Posted by Jeremy M. Jones on 2008-04-19 at 08:55.

Forgot to mention that I totally agree with what I assume to be your
presupposition: the simplest thing that works is usually best.  I
always (or at least almost always) try to only use the simplest thing
that I can to get something working.  Then I add complexity from there
as needed.  So, I think I'm in agreement with you in principle as well
as in this particular situation.    - jmj

Posted by Jesse on 2008-04-19 at 09:13.

In this case, I agree: nothreads makes sense - however, I actually
like threads :)    If you are not processing the output of the
command, there's no reason to use threads in this case: you are paying
the penalty of spawning those threads.    If you want to see the
penalty - remove the do_ping code from your function (or make do_ping
simply pass), this will show you the raw overhead of constructing the
thread objects, starting and joining them.    In any case, you're
right - it doesn't make a ton of sense to use threads, however I don't
see the "additional complexity" of the threaded example - both have
the same "build an object, put it in a list and wait" semantics - one
is running concurrently, and the other linearly.    Question - are you
running on a multi-core machine?

Posted by Floris Bruynooghe on 2008-04-19 at 10:59.

For this simple example there's no advantage of the threads.  But as
said, if you want to read and write to it you do.  The .communicate()
method does an implicit .wait() thus blocking every process.  And
unless I have good reason I don't like to re-implement .communicate().

Posted by Titus Brown on 2008-04-19 at 12:43.
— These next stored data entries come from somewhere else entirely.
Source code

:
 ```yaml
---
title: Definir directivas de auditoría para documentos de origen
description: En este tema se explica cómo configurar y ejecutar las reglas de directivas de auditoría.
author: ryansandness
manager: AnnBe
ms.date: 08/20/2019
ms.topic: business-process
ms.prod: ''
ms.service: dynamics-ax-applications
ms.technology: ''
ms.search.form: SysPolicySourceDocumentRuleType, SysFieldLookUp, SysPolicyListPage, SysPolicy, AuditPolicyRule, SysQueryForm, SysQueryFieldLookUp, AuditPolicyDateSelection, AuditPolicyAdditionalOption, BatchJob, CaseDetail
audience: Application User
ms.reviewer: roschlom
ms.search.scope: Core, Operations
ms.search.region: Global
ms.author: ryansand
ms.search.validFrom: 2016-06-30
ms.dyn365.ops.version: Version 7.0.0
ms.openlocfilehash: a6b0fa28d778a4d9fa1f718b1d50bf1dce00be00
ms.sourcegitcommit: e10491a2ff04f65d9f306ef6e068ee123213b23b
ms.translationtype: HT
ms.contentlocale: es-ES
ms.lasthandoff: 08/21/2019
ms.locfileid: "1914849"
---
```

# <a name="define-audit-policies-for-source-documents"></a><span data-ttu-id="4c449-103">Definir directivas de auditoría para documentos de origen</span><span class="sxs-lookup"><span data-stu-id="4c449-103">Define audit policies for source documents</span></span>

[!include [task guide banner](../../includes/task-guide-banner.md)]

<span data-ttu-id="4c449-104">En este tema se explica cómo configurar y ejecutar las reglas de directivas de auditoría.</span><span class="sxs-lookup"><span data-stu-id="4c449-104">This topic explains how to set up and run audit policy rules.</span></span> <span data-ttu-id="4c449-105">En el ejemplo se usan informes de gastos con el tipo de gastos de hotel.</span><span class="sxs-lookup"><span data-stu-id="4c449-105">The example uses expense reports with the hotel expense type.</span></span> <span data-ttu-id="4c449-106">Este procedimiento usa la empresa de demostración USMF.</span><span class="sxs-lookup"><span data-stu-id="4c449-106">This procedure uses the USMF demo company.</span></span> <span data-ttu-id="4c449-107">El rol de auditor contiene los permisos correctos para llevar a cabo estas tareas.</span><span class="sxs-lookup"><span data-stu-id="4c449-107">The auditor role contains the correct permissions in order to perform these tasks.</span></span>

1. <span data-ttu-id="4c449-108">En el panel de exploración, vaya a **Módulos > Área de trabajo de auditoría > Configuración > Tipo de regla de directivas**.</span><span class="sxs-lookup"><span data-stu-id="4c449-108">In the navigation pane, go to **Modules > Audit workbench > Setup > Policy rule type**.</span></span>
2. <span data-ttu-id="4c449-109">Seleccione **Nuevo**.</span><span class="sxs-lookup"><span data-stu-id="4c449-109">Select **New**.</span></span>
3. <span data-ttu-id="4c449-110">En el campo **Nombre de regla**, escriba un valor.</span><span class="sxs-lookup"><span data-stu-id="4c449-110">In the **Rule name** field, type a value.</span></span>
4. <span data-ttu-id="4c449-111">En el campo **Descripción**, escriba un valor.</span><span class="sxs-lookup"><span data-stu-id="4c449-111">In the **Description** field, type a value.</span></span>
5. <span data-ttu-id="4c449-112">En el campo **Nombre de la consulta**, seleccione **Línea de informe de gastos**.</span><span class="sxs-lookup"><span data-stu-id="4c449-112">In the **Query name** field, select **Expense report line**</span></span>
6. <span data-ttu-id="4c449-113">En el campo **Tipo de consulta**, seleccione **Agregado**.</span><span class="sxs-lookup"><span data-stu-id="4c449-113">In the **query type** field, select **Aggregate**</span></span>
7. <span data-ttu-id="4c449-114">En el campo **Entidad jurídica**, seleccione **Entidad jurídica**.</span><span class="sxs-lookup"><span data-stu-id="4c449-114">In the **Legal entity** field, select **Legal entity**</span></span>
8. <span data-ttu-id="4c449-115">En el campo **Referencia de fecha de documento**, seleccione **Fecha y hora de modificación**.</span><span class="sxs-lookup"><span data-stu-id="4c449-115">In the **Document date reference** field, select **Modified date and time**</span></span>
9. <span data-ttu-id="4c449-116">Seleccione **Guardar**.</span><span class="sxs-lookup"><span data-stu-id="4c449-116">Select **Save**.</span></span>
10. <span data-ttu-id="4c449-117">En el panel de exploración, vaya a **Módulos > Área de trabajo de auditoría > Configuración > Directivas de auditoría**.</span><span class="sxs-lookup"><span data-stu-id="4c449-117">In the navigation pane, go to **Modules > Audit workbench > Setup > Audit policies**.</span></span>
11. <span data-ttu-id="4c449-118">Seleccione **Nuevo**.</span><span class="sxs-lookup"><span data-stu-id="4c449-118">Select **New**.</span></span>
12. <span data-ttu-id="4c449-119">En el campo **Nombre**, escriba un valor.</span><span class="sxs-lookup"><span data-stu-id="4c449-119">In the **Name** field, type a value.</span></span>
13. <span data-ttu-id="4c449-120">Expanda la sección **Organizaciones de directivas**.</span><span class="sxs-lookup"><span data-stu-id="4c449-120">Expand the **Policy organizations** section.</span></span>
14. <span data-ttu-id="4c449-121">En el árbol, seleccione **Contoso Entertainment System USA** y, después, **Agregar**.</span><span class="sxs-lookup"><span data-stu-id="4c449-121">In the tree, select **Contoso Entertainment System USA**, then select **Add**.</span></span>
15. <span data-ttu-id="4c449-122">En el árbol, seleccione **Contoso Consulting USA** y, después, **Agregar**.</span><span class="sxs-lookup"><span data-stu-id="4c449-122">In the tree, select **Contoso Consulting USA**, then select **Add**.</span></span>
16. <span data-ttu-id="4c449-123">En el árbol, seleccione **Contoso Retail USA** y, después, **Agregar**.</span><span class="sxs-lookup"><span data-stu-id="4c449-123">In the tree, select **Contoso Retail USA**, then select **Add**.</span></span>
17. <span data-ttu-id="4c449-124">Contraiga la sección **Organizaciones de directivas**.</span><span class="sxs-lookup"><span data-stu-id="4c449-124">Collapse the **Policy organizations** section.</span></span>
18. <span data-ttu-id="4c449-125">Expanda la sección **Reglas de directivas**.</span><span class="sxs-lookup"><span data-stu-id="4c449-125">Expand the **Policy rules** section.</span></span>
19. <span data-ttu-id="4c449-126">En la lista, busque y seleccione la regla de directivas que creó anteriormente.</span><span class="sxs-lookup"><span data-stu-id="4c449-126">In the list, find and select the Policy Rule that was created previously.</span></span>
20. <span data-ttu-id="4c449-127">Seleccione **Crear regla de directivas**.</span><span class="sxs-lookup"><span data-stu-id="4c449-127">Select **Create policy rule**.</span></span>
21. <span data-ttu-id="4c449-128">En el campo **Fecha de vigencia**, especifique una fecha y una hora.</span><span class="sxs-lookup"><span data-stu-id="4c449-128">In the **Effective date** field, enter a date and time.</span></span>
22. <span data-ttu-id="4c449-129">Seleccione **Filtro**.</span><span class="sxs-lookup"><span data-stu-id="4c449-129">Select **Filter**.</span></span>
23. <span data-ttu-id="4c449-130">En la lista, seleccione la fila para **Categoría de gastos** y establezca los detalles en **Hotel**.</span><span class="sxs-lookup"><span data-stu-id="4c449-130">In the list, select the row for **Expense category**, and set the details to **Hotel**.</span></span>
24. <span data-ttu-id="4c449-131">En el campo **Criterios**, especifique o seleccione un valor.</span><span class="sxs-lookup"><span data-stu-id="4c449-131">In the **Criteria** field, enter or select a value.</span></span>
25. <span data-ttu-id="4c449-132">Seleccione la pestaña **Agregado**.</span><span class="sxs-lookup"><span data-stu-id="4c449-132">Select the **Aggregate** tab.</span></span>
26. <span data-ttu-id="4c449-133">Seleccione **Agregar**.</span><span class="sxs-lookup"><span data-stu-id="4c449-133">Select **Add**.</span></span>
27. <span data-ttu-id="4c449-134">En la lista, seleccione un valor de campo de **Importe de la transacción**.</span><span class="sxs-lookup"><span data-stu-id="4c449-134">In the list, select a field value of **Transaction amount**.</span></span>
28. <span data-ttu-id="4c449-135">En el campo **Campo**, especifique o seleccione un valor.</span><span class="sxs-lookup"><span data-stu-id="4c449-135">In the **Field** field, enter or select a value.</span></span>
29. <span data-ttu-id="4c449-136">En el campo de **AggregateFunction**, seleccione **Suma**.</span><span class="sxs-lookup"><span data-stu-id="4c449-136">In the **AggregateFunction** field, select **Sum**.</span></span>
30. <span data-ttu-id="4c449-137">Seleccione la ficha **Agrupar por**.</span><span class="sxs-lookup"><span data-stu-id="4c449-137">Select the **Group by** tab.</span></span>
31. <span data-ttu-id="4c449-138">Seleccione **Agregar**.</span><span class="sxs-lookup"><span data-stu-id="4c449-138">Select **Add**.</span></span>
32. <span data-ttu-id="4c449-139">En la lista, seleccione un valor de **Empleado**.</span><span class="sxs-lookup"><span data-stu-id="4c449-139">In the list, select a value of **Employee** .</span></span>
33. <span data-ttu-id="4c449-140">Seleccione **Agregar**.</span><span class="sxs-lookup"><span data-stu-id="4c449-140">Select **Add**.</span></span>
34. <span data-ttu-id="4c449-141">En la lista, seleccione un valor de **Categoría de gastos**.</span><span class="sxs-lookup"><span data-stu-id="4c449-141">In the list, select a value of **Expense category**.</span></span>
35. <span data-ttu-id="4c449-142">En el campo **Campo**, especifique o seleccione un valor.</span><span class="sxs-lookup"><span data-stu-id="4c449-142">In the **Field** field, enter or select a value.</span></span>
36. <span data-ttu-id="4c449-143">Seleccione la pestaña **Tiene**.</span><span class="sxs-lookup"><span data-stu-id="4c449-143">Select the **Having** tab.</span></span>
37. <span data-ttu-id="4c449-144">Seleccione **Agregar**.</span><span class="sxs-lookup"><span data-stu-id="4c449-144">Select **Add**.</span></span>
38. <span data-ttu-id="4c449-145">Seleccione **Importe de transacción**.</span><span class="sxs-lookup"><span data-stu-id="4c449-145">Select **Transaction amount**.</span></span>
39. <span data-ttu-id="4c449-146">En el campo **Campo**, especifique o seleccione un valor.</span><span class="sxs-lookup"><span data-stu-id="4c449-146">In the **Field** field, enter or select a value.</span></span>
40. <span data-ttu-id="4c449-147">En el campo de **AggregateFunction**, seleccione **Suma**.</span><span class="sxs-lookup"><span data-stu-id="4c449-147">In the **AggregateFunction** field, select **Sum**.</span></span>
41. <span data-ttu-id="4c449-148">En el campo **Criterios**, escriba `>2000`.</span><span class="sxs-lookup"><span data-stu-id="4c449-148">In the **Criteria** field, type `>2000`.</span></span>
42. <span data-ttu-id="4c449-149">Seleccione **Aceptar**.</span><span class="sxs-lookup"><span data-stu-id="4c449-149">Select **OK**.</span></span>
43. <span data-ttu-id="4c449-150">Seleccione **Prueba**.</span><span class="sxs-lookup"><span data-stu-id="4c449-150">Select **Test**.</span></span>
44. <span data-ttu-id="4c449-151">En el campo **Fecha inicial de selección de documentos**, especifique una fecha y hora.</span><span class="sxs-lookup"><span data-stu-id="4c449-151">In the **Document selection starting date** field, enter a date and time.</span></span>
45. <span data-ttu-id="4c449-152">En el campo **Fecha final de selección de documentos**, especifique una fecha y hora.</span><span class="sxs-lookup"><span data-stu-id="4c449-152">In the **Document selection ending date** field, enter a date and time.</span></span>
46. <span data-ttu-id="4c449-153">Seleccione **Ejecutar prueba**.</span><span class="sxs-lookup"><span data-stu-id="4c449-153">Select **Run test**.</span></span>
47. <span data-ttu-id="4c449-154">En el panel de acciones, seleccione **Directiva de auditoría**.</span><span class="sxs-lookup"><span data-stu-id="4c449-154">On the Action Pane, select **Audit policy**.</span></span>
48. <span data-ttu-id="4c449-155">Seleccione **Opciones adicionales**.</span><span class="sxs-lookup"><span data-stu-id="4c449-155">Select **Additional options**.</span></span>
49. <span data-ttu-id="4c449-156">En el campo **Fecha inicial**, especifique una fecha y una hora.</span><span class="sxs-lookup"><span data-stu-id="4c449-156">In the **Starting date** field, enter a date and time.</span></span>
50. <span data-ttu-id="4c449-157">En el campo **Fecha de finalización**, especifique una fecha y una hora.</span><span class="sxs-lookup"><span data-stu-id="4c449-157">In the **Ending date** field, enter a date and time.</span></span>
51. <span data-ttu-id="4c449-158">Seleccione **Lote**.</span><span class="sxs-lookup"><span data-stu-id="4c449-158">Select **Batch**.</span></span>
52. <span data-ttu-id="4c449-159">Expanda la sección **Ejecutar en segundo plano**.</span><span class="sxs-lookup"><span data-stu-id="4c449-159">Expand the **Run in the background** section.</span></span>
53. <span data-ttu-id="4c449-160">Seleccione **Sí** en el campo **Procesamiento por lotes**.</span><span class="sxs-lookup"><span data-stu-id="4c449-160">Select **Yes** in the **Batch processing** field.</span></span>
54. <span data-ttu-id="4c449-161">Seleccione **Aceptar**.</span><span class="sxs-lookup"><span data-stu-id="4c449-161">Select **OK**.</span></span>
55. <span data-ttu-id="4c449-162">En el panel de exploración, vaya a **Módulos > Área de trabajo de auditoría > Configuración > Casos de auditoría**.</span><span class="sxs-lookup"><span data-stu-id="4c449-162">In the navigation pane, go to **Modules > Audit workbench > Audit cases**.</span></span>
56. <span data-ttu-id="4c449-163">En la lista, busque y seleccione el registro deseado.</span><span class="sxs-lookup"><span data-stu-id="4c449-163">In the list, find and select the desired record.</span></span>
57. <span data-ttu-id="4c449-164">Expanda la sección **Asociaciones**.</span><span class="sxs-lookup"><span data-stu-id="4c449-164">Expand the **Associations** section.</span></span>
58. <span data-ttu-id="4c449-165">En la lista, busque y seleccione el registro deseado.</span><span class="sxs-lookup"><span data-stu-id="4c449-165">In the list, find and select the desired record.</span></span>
Jesse, the threaded case has more code and the code is just ... more
complicated.  Consider that you have to know what join() does, as well
as wait(), and you have to understand the need to **call** join.  You
also need to use a class (if you plan to recover the return value) as
in this example:    import threading  from common import IP_LIST,
do_ping    class PingThread(threading.Thread):    def
<em>_init_</em>(self, ip):    self.ip = ip
threading.Thread.<em>_init_</em>(self)      def run(self):    self.p =
do_ping(self.ip)    self.p.wait()    ###    # start all threads  z =
[]  for i in range(0, len(IP_LIST)):    t = PingThread(IP_LIST[i])
t.start()    z.append(t)    # wait for all threads to finish  for t in
z:    t.join()    if t.p.returncode != 0:    print '%s is not alive!'
% (t.ip,)    Floris, you're right about communicate.  I tried to write
a version to monitor multiple subprocesses, and it was hard.    Glyph,
my example above runs subprocesses in parallel.  Why do I need
twisted, again? :)    --titus

Posted by Justin on 2008-04-19 at 13:02.

Sort of a bad example, if you want to ping a lot of hosts from python,
use fping or nmap.    If you want to use threading, google for
'iterthreader' then you can just do    for ip, result in
iterthreader.Threader(do_ping, IP_LIST, numthreads=8):    print ip,
result

Posted by Titus Brown on 2008-04-19 at 13:55.

Oooh, one more note -- if your command is going to produce lots of
output, you will have to worry about the command blocking when it hits
the buffer size of the subprocess stdout pipe.

Posted by Jeremy M. Jones on 2008-04-19 at 16:00.

Titus,    Good to note on your last point about processes blocking
when they hit the stdout pipe buffer size.  I wonder, though, if that
might be an argument **for** using Twisted.  Here's a chunk from the
link Glyph sent:    """  If it is the string 'r', a pipe will be
created and attached to the child at that file descriptor: the child
will be able to write to that file descriptor and the parent will
receive read notification via the IProcessProtocol.childDataReceived
callback. This is useful for the child's stdout and stderr.  """    I
wonder if Twisted just automatically handles that for you by feeding
stdout data to a callback (that unless overridden goes nowhere).  (I
don't know that it does that - it just seems a Twistedish thing to do
and seemed to match the docs.)      But using non-Twisted, you should
be able to send that output to /dev/null or somewhere.  Unless you
want to read it for something.  In which case, you probably want the
process to block, anyway.  But definitely good to keep in mind.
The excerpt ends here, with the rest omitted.